== RECORD EXCERPTS ==
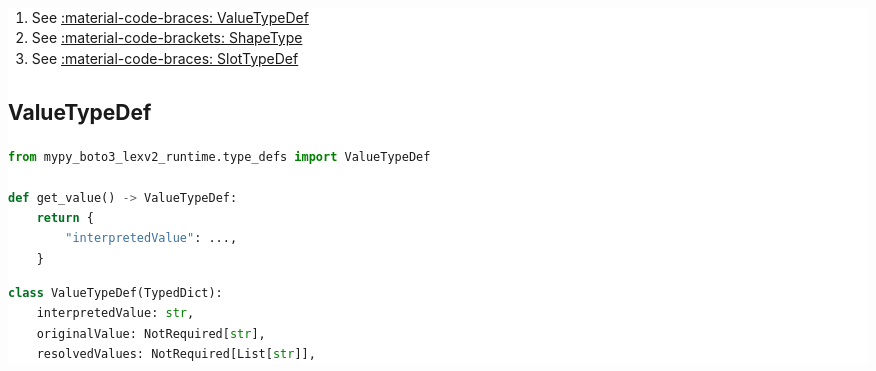 1. See [:material-code-braces: ValueTypeDef](./type_defs.md#valuetypedef) 
2. See [:material-code-brackets: ShapeType](./literals.md#shapetype) 
3. See [:material-code-braces: SlotTypeDef](./type_defs.md#slottypedef) 
## ValueTypeDef

```python title="Usage Example"
from mypy_boto3_lexv2_runtime.type_defs import ValueTypeDef

def get_value() -> ValueTypeDef:
    return {
        "interpretedValue": ...,
    }
```

```python title="Definition"
class ValueTypeDef(TypedDict):
    interpretedValue: str,
    originalValue: NotRequired[str],
    resolvedValues: NotRequired[List[str]],
```

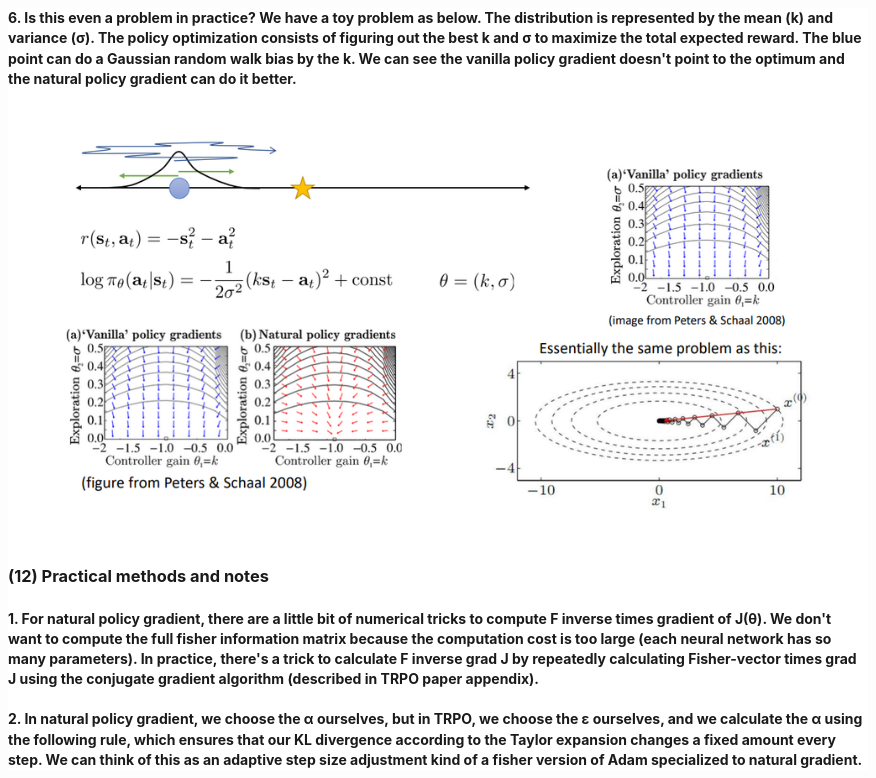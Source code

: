 #### 6. Is this even a problem in practice? We have a toy problem as below. The distribution is represented by the mean (k) and variance (σ). The policy optimization consists of figuring out the best k and σ to maximize the total expected reward. The blue point can do a Gaussian random walk bias by the k. We can see the vanilla policy gradient doesn't point to the optimum and the natural policy gradient can do it better.

<p align="center">
<img src="/images/247.png"><br/>
</p>

### (12) Practical methods and notes

#### 1. For natural policy gradient, there are a little bit of numerical tricks to compute F inverse times gradient of J(θ). We don't want to compute the full fisher information matrix because the computation cost is too large (each neural network has so many parameters). In practice, there's a trick to calculate F inverse grad J by repeatedly calculating Fisher-vector times grad J using the conjugate gradient algorithm (described in TRPO paper appendix). 

#### 2. In natural policy gradient, we choose the α ourselves, but in TRPO, we choose the ε ourselves, and we calculate the α using the following rule, which ensures that our KL divergence according to the Taylor expansion changes a fixed amount every step. We can think of this as an adaptive step size adjustment kind of a fisher version of Adam specialized to natural gradient.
===
[TRY IT]
Give the lines again word for word, from the start of the records to the line holding "Source code", both included, and leave out any picture.

[ANSWER TO THE EXERCISE]
 1. See [:material-code-braces: ValueTypeDef](./type_defs.md#valuetypedef) 
2. See [:material-code-brackets: ShapeType](./literals.md#shapetype) 
3. See [:material-code-braces: SlotTypeDef](./type_defs.md#slottypedef) 
## ValueTypeDef

```python title="Usage Example"
from mypy_boto3_lexv2_runtime.type_defs import ValueTypeDef

def get_value() -> ValueTypeDef:
    return {
        "interpretedValue": ...,
    }
```

```python title="Definition"
class ValueTypeDef(TypedDict):
    interpretedValue: str,
    originalValue: NotRequired[str],
    resolvedValues: NotRequired[List[str]],
```

Source code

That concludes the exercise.